I’m really proud of what Gridiron Glory has become,” said Luce. “The program that we put on back in 1999 was very amateurish compared to what it is now.”

Luce grew up in Shaker Heights, Ohio near Cleveland. After high school, he wasn’t exactly sure what was next and decided to take a year off from school.

“I had a gap year. I graduated high school in 1995, but I wasn’t ready for college. I needed to get myself together,” said Luce. “I thought I wanted to be an actor, so I interned at the Great Lakes Theater Festival. I got an up close and personal look at acting life and realized that was not for me.”

After changing gears, Luce decided to come to Ohio University to study audio music production. But not long into his time in Athens, Luce realized he was also interested in the video side of things and started studying media production.

“I was really into storytelling,” said Luce. “And I think it was the end of my freshman year that I started getting involved at WOUB.”

Luce took advantage of all the opportunities WOUB offered. He learned audio, ran camera, operated master control and eventually become the director of WOUB TV’s nightly news program, NewsWatch.

“When I started, NewsWatch aired at 11 p.m. and on Friday night’s during high school football season we’d do a longer sports cast featuring local high school football highlights,” said Luce. “NewsWatch was moved to a 6:30 p.m. time slot and that took away the ability to cover high school football. So, we asked Mark Brewer (current WOUB General Manager), who at the time was in charge of WOUB’s programming, for some time at 11:30 p.m. to cover local high school football, and Gridiron Glory was born.”

Luce admits the first few episodes of Gridiron were rough but appreciates the fact that WOUB gave the students the chance to build something special through trial and error.

“I remember Mark saying to me after the first episode, ‘Dave, I’m really proud you got this thing on, but we can’t put it on the air that way ever again,’” said Luce with a laugh. “You have to start something and then let it grow.

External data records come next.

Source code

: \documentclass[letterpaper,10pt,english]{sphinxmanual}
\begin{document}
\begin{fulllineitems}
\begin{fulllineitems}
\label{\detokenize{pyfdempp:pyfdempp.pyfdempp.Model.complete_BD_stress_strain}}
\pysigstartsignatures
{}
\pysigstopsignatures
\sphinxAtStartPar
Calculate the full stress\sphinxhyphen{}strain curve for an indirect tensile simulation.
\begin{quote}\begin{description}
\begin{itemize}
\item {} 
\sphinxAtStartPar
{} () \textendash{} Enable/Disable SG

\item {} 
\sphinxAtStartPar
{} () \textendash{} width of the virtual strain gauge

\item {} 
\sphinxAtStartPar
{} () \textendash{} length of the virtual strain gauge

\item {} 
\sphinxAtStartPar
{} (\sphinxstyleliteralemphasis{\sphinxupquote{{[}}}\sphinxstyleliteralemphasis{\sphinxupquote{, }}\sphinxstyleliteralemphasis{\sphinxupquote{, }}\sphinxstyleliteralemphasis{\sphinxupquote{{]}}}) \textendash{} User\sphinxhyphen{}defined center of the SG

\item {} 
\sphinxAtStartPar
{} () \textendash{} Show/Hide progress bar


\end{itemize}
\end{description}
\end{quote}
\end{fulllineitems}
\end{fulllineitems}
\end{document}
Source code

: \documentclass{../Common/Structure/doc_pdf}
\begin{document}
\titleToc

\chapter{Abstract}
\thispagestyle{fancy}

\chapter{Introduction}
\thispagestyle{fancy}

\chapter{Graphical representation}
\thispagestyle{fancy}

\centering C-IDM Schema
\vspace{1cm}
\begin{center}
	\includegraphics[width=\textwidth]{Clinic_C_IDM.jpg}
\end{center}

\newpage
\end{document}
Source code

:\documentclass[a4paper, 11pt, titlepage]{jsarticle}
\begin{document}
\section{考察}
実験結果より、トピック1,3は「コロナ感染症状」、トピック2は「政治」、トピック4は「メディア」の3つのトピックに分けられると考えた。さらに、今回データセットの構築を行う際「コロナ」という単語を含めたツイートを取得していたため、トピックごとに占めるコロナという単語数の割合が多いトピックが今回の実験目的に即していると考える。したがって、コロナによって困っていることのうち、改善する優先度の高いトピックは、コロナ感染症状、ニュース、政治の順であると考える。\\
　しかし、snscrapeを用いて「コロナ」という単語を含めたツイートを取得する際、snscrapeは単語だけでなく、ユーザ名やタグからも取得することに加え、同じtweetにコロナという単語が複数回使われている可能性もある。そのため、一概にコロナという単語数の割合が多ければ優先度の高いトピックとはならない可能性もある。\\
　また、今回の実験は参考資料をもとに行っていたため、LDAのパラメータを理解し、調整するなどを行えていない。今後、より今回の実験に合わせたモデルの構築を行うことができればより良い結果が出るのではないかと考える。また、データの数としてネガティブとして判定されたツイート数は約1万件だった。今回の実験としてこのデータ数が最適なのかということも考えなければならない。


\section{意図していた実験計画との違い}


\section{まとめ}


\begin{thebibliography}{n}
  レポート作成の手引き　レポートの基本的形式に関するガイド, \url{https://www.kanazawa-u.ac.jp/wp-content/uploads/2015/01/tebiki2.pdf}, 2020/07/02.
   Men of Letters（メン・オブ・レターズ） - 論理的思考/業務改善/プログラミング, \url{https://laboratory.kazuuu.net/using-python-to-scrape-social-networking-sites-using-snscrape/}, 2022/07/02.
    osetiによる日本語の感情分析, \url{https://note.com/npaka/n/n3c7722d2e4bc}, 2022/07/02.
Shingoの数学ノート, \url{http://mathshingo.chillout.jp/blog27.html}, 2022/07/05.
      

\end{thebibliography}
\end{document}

We were the first draft. We turned an empty page into something. We revised it and then made it into something spectacular. We breathed it into existence.”

After Luce graduated, he worked at WOUB for a couple of more years in a paid position, helping with Gridiron and producing and directing local programs. Then Luce went to film school and moved to Los Angeles just as reality television was starting to take off. Over the last 20 years, Luce has developed programming for production companies like ITV Studios, B17 Entertainment, and 44 Blue Productions, among others. Luce helmed projects for distributors like Netflix and Discovery and partnered with brands such as Complex and The Dodo. During his time as a documentary showrunner in Hollywood, Luce developed a reputation for innovative storytelling and candid, authentic interviews. His 2020 film Surviving Joe Exotic premiered on Animal Planet and was instrumental in the passage of new federal legislation banning the private ownership of big cats like lions and tigers. Luce also worked on programs like American Idol and America’s Got Talent.

“I’m excited to bring my expertise in content creation to XSET,” said Luce. “I will be producing social media content for the XSET brand. I’m excited to get to tell stories to people where they are on places like YouTube, Instagram and TikTok.”

Luce says he keeps an eye on what current students are doing with Gridiron Glory and couldn’t be prouder. He’s thrilled that WOUB is still supporting the program and giving the students the chance to learn and innovate.

“At WOUB, I was given the tools and told to go learn how to use them. They didn’t teach me theory. They didn’t tell me this is how it’s done. They let me explore it myself,” said Luce. “When I got to LA, I thought everyone would have the skillset I had. But that was not the case. At WOUB, I learned all the production jobs, and I came out of there with a wide-ranging skill set.”